INDIA: BOMBAY HIGH COURT COMMUTES DEATH SENTENCE OF TWO CONVICTS IN NASHIK KIDNAPPING-MURDER CASE

28 June 2026 :

The Bombay High Court has commuted the death sentences of two men convicted in the 2013 kidnapping and murder of 22-year-old youth from Ozar area of Nashik district in Maharashtra, ETV reported on June 26, 2026.
Setting aside the capital punishment awarded by the Nashik Sessions Court, the High Court granted partial relief to Chetan Pagare and Aman Jat in the kidnapping and murder of Vipin Bafna. The court ruled that the case does not fall within the "rarest of rare" category and commuted their sentence to 30 years of imprisonment.
The bench comprising Justice Bharati Dangre and Justice Manjusha Deshpande delivered the judgment while hearing the convicts' appeals against the death penalty and the Maharashtra government's plea seeking confirmation of the capital sentence. The court, however, upheld the conviction.

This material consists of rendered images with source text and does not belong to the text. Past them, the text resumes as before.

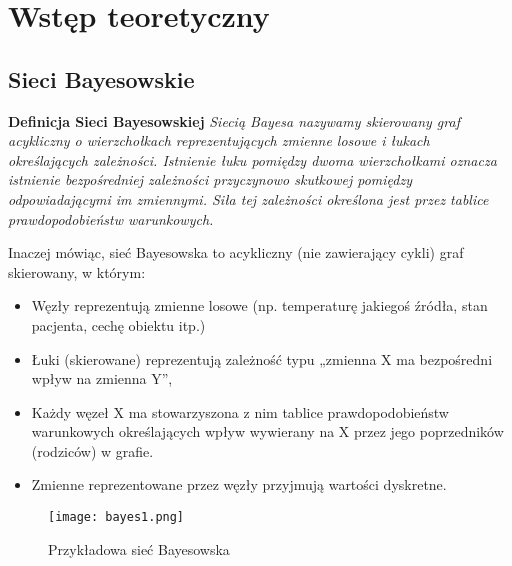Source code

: 

\section{Wstęp teoretyczny}

\subsection{Sieci Bayesowskie}

\textbf{Definicja Sieci Bayesowskiej}
\newline
\textit{Siecią Bayesa nazywamy skierowany graf acykliczny o wierzchołkach reprezentujących zmienne losowe i łukach określających zależności. Istnienie łuku pomiędzy dwoma wierzchołkami oznacza istnienie bezpośredniej zależności przyczynowo skutkowej pomiędzy odpowiadającymi im zmiennymi. Siła tej zależności określona jest przez tablice prawdopodobieństw warunkowych.}\newline

Inaczej mówiąc, sieć Bayesowska to acykliczny (nie zawierający cykli) graf skierowany, w którym:
\begin{itemize}
\item Węzły reprezentują zmienne losowe (np. temperaturę jakiegoś źródła, stan pacjenta, cechę obiektu itp.)
\item Łuki (skierowane) reprezentują zależność typu „zmienna X ma bezpośredni wpływ na zmienna Y”,
\item Każdy węzeł X ma stowarzyszona z nim tablice prawdopodobieństw warunkowych określających wpływ wywierany na X przez jego poprzedników (rodziców) w grafie.
\item Zmienne reprezentowane przez węzły przyjmują wartości dyskretne.
\end{itemize}

\begin{figure}[h!]
	\centering
	\texttt{[image: bayes1.png]}
	\label{bayes1}
	\caption{Przykładowa sieć Bayesowska}
\end{figure}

Bafna, a resident of Ozar in Niphad taluka, had left his home on June 8, 2013. He did not return home, and the next day his father received a ransom call from Vipin's cell phone, with the caller demanding ₹1 crore for his release. Subsequently, the family had no further contact with either Vipin or the accused.
On June 14, Vipin's body was recovered from a farm in the Adgaon area. Police subsequently arrested five persons and registered cases against them on charges of kidnapping, murder and under the Maharashtra Control of Organised Crime Act (MCOCA).

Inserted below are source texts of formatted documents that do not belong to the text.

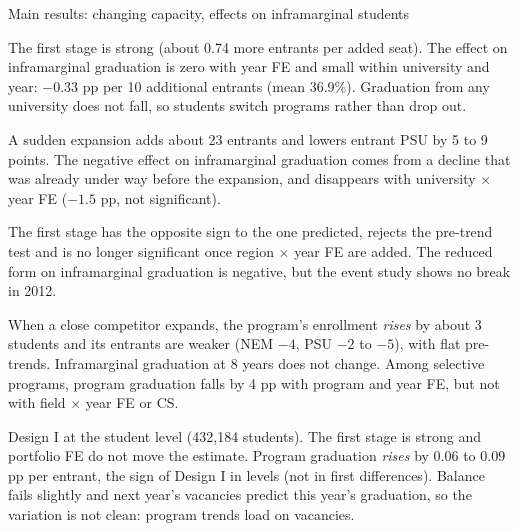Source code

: \documentclass{beamer}
\begin{document}
\begin{frame}{Main results: changing capacity, effects on inframarginal students}
\footnotesize
\begin{description}
    \setlength{\itemsep}{6pt}
    \item[I.] The first stage is strong (about 0.74 more entrants per added seat). The effect on inframarginal graduation is zero with year FE and small within university and year:
    $-0.33$ pp per 10 additional entrants (mean 36.9\%). Graduation from any university does not fall, so students switch programs rather than drop out.
    \item[II.] A sudden expansion adds about 23 entrants and lowers entrant PSU by 5 to 9 points. The negative effect on inframarginal graduation
    comes from a decline that was already under way before the expansion, and disappears with university $\times$ year FE ($-1.5$ pp, not significant).
    \item[III.] The first stage has the opposite sign to the one predicted, rejects the pre-trend test and is no longer significant once region $\times$ year FE are added. The reduced form on inframarginal graduation is negative, but the event study shows no break in 2012.
    \item[IV.] When a close competitor expands, the program's enrollment \emph{rises} by about 3 students and its entrants are weaker (NEM $-4$, PSU $-2$ to $-5$), with flat pre-trends.
    Inframarginal graduation at 8 years does not change. Among selective programs, program graduation falls by 4 pp with program and year FE, but not with field $\times$ year FE or CS.
    \item[V.] Design I at the student level (432,184 students). The first stage is strong and portfolio FE do not move the estimate. Program graduation \emph{rises} by 0.06 to 0.09 pp per entrant, the sign of Design I in levels (not in first differences). Balance fails slightly and next year's vacancies predict this year's graduation, so the variation is not clean: program trends load on vacancies.
\end{description}
\end{frame}
\end{document}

In December 2022, Special Judge Aditi Kadam of the Nashik Sessions Court convicted Pagare and Jat and sentenced them to death while acquitting three co-accused due to insufficient evidence.
The special sessions court noted that the deceased had no personal enmity with the accused and observed that the murder was committed without any concrete motive. The court described the crime as displaying a depraved mindset and classified the offence as one of the "rarest of rare" cases, citing the brutality of the act, the absence of remorse, and limited prospects for the convicts' rehabilitation.